Posted by karin_mt 4 MT (My Page) on
Tue, Aug 12, 14 at 11:33

So, my big garden goal of the year is to get the beds less jungly and clean up, clean out and restore order. Along the way, I'm taking out perennials and adding shrubs So far it's going well and I'm enjoying the progress. Lesson one is that simply removing plants here and there does a great job in restoring that calming look that I'm after. That's an easy and cheap solution, score!

Lesson two is the value of limbing up in changing the feel of a spot. I first learned this from a golden willow that people warned me not to plant due to its messiness. True enough, the trunks grow ugly sprouts and suckers and the whole thing becomes a thicket. Unless. Unless you start limbing it up so that the trunks become an asset. Now this stately willow is the overseer of the back of the garden, casting shade, defining the path, and offering a very inviting shape that sort of "cups" the bed in front of it.

Picasa added this filter, which is sort of cool, so I'll share it. (The grey strips on the edges of the path are awaiting rock trim.)

The next limbing up project was inadvertent. It's a serviceberry that itself was a tangle and the matted mess of poorly-performing perennials at its feet didn't help.

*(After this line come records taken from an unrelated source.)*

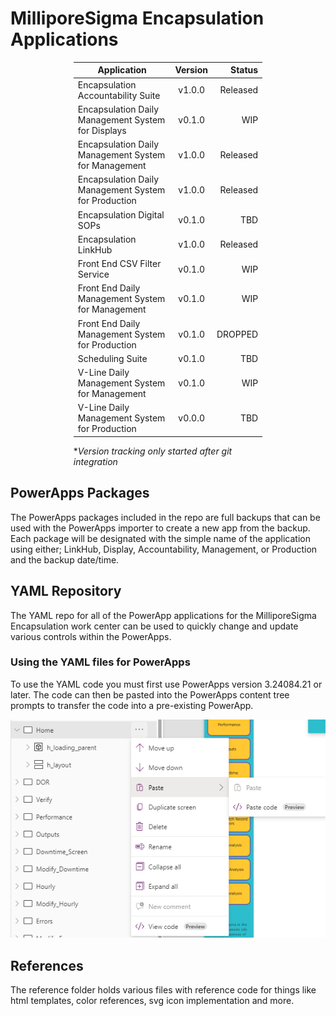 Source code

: # MilliporeSigma Encapsulation Applications

<div style="margin: auto; width: 60%;">

| Application        | Version           | Status          |
| ------------------ |:-----------------:| ---------------:|
| Encapsulation Accountability Suite | v1.0.0 | Released |
| Encapsulation Daily Management System for Displays | v0.1.0 | WIP |
| Encapsulation Daily Management System for Management | v1.0.0 | Released |
| Encapsulation Daily Management System for Production | v1.0.0 | Released |
| Encapsulation Digital SOPs | v0.1.0 | TBD |
| Encapsulation LinkHub | v1.0.0 | Released |
| Front End CSV Filter Service | v0.1.0 | WIP |
| Front End Daily Management System for Management | v0.1.0 | WIP |
| Front End Daily Management System for Production | v0.1.0 | DROPPED |
| Scheduling Suite | v0.1.0 | TBD |
| V-Line Daily Management System for Management | v0.1.0 | WIP |
| V-Line Daily Management System for Production | v0.0.0 | TBD |

**Version tracking only started after git integration*

</div>

## PowerApps Packages

The PowerApps packages included in the repo are full backups that can be used with the PowerApps importer to create a new app from the backup. Each package will be designated with the simple name of the application using either; LinkHub, Display, Accountability, Management, or Production and the backup date/time.

## YAML Repository

The YAML repo for all of the PowerApp applications for the MilliporeSigma Encapsulation work center can be used to quickly change and update various controls within the PowerApps.

### Using the YAML files for PowerApps

To use the YAML code you must first use PowerApps version 3.24084.21 or later. The code can then be pasted into the PowerApps content tree prompts to transfer the code into a pre-existing PowerApp.

![alt text](/ref-images/pasting.png "Pasting YAML code")

## References

The reference folder holds various files with reference code for things like html templates, color references, svg icon implementation and more. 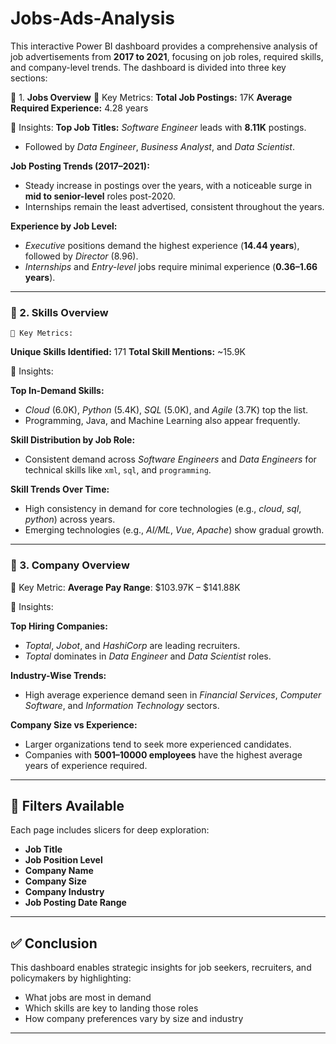 # Jobs-Ads-Analysis
This interactive Power BI dashboard provides a comprehensive analysis of job advertisements from **2017 to 2021**, focusing on job roles, required skills, and company-level trends. The dashboard is divided into three key sections:

 📁 1. **Jobs Overview**
    🔹 Key Metrics:
 **Total Job Postings:** 17K
 **Average Required Experience:** 4.28 years

📌 Insights:
 **Top Job Titles:**
 *Software Engineer* leads with **8.11K** postings.
  * Followed by *Data Engineer*, *Business Analyst*, and *Data Scientist*.

 **Job Posting Trends (2017–2021):**

  * Steady increase in postings over the years, with a noticeable surge in **mid to senior-level** roles post-2020.
  * Internships remain the least advertised, consistent throughout the years.

 **Experience by Job Level:**

  * *Executive* positions demand the highest experience (**14.44 years**), followed by *Director* (8.96).
  * *Internships* and *Entry-level* jobs require minimal experience (**0.36–1.66 years**).

---

### 🧠 2. **Skills Overview**
    🔹 Key Metrics:

 **Unique Skills Identified:** 171
 **Total Skill Mentions:** \~15.9K

 📌 Insights:

 **Top In-Demand Skills:**

  * *Cloud* (6.0K), *Python* (5.4K), *SQL* (5.0K), and *Agile* (3.7K) top the list.
  * Programming, Java, and Machine Learning also appear frequently.

 **Skill Distribution by Job Role:**

  * Consistent demand across *Software Engineers* and *Data Engineers* for technical skills like `xml`, `sql`, and `programming`.

 **Skill Trends Over Time:**

  * High consistency in demand for core technologies (e.g., *cloud*, *sql*, *python*) across years.
  * Emerging technologies (e.g., *AI/ML*, *Vue*, *Apache*) show gradual growth.

---

### 🏢 3. **Company Overview**
   🔹 Key Metric:
    **Average Pay Range**: \$103.97K – \$141.88K

   📌 Insights:

 **Top Hiring Companies:**

  * *Toptal*, *Jobot*, and *HashiCorp* are leading recruiters.
  * *Toptal* dominates in *Data Engineer* and *Data Scientist* roles.

 **Industry-Wise Trends:**

  * High average experience demand seen in *Financial Services*, *Computer Software*, and *Information Technology* sectors.

 **Company Size vs Experience:**

  * Larger organizations tend to seek more experienced candidates.
  * Companies with **5001–10000 employees** have the highest average years of experience required.

---

## 📌 Filters Available

Each page includes slicers for deep exploration:

* **Job Title**
* **Job Position Level**
* **Company Name**
* **Company Size**
* **Company Industry**
* **Job Posting Date Range**

---

## ✅ Conclusion

This dashboard enables strategic insights for job seekers, recruiters, and policymakers by highlighting:

* What jobs are most in demand
* Which skills are key to landing those roles
* How company preferences vary by size and industry

----------------------------------------------------------------------------------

I whacked out all the perennials and started cleaning up the structure of the shrub. For some reason, this is an incredibly enjoyable task, so I kept on going.

Viola, the shrub has really pretty bark and structure. Who knew? There are two new groundcover honeysuckles planted in the newly-cleared space and a native clematis will someday scramble up those pretty trunks.

Exhibit 3, a rosa glauca that overgrew its space. By a lot! (But the tag says 5-6 feet tall!) DH was really sick of it and it just looked like a mop, so we went after it. I thought we were going to end up butchering it, but again, it came out OK. It's not the most picturesque spot in our yard but the pruning really improved things.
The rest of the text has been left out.